For modeling the time-dependent seismicity, stochastic processes that are totally determined by the conditional intensity function (c.i.f.), are engaged. Studying the behavior of the c.i.f. consists a way for figuring out how the present is influenced by the past in an evolutionary process. An exponential type is implied, as proposed by previous researchers (e.g. Bebbington and Harte 2003 and references therein), that differs in that the c.i.f. does no longer depend on the whole history of the process. An “m -memory” point process is introduced where only the m most recent arrival times are taken into account in the c.i.f.. The memory is investigated, as to the number of steps backwards we should go, how many events in the past affect the occurrence of the subsequent event. The evaluation and selection of the most appropriate model is then performed by means of the maximum value of the log-likelihood function.

Adopting a constrained—memory SRM leads to different behavior of the conditional intensity function. The level of energy just before an earthquake occurrence, expressed through the “stress” level, is determined by the earthquake magnitude as well as by the occurrence time of the m-th previous event. For example, adopting 3-steps memory would mean that the occurrence time of each event is controlled by the magnitude and thus, the energy released in the last three events, and also by the time elapsed since the occurrence of the 3 previous events. If there is a relative quiescence and the last 3 events are of moderate magnitude, then the c.i.f. will get a large value. On the contrary, if tight clustering of strong events is observed, then the value of the hazard function will be quite low.

In this study, going back in time by six steps is found to be the most appropriate model that better describes moderate (\(M \ge 5.2\)) earthquake occurrence, which is indicative of a memory with long-range dependence. This model is then compared with the SSRM, i.e., the model that in every step takes into account the entire history, by means of the second-order AIC and the residual analysis. Despite the fact that the maximum value of the log-likelihood function for the two competitive models is almost the same, their difference is determined by the additional parameter of the suggested model. The residual analysis does not clearly indicate any of the two, since in both contrasting plots the residual processes derived from time transformation do not seem to deviate from the unit-rate Poisson and are indistinguishable.

The new model is suggested as an alternative option of the SSRM. The results revealed the significance of the memory investigation in the point process.

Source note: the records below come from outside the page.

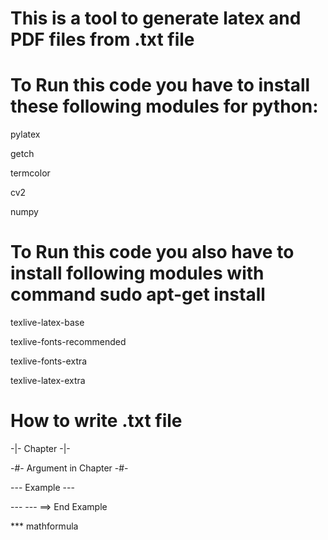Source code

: 
# This is a tool to generate latex and PDF files from .txt file

# To Run this code you have to install these following modules for python:


pylatex

getch

termcolor

cv2

numpy


# To Run this code you also have to install following modules with command sudo apt-get install <module>


texlive-latex-base

texlive-fonts-recommended

texlive-fonts-extra

texlive-latex-extra


# How to write .txt file


-|- Chapter -|-

-#- Argument in Chapter -#-

--- Example ---

--- --- ==> End Example

\*\*\* mathformula

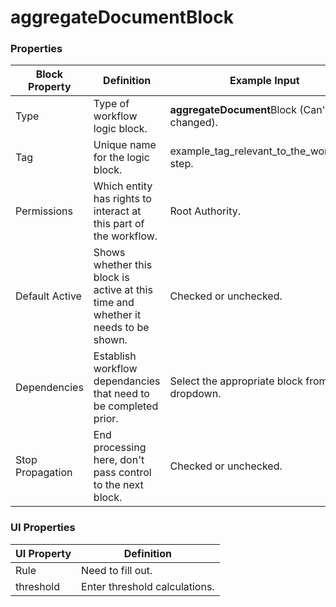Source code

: # aggregateDocumentBlock

### Properties

| Block Property   | Definition                                                                        | Example Input                                    |
| ---------------- | --------------------------------------------------------------------------------- | ------------------------------------------------ |
| Type             | Type of workflow logic block.                                                     | **aggregateDocument**Block (Can't be changed).   |
| Tag              | Unique name for the logic block.                                                  | example\_tag\_relevant\_to\_the\_workkflow step. |
| Permissions      | Which entity has rights to interact at this part of the workflow.                 | Root Authority.                                  |
| Default Active   | Shows whether this block is active at this time and whether it needs to be shown. | Checked or unchecked.                            |
| Dependencies     | Establish workflow dependancies that need to be completed prior.                  | Select the appropriate block from the dropdown.  |
| Stop Propagation | End processing here, don't pass control to the next block.                        | Checked or unchecked.                            |

### UI Properties

| UI Property | Definition                    |
| ----------- | ----------------------------- |
| Rule        | Need to fill out.             |
| threshold   | Enter threshold calculations. |
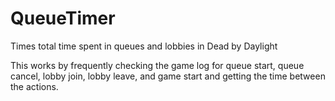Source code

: # QueueTimer
Times total time spent in queues and lobbies in Dead by Daylight

This works by frequently checking the game log for queue start, queue cancel, lobby join, lobby leave, and game start and getting the time between the actions.
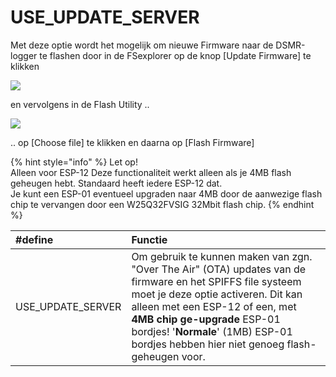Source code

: # USE\_UPDATE\_SERVER

Met deze optie wordt het mogelijk om nieuwe Firmware naar de DSMR-logger te flashen door in de FSexplorer op de knop \[Update Firmware\] te klikken

![](https://mrwheel.github.io/DSMRloggerWS/img/DSMRloggerWS_FSexplorer.png)

en vervolgens in de Flash Utility ..

![](https://mrwheel.github.io/DSMRloggerWS/img/DSMR-logger_FlashUtility.png)

.. op \[Choose file\] te klikken en daarna op \[Flash Firmware\]

{% hint style="info" %}
Let op!   
Alleen voor ESP-12 Deze functionaliteit werkt alleen als je 4MB flash geheugen hebt. Standaard heeft iedere ESP-12 dat.  
Je kunt een ESP-01 eventueel upgraden naar 4MB door de aanwezige flash chip te vervangen door een W25Q32FVSIG 32Mbit flash chip.
{% endhint %}

| \#define | Functie |
| :--- | :--- |
| USE\_UPDATE\_SERVER | Om gebruik te kunnen maken van zgn. "Over The Air" \(OTA\) updates van de firmware en het SPIFFS file systeem moet je deze optie activeren. Dit kan alleen met een ESP-12 of een, met **4MB chip ge-upgrade** ESP-01 bordjes! '**Normale**' \(1MB\) ESP-01 bordjes hebben hier niet genoeg flash-geheugen voor. |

Since they are comparable with those of the SSRM, having estimated the parameters and the degree of memory, the application of the model can be performed by avoiding using all the past information. Instead of knowing the whole history of the process, it seems adequate to get knowledge of just a few events backwards. It is plausible to assume that a moderate event of \(M \ge 5.2\) is not really affected by an event that occurred deeply in time, but rather by those that occurred in the most recent past. The computational burden thus is reduced as soon as the memory is found. The model could particularly serve as a basis for data simulation. In that way, a CM-SRM for a particular region and magnitude threshold that is proved to provide satisfactory fit can be alternatively used instead of the original SSRM with comparable results. In a further work, investigation of the memory of the point process by changing the magnitude threshold of the dataset used is worthy, in order to test whether the same number of steps backwards are sufficient. Synthetic catalogs could be particularly employed in order to further examine the c parameter’s variability through the application of the model in large datasets in an attempt to diminish the standard errors. Modeling through the constrained-memory SRM earthquake occurrence in other tectonic regimes could also give insight if the proposed model still adequately fits the data. Finally, the model might be expanded by incorporating interactions between adjacent subareas as in the case of the LSRM.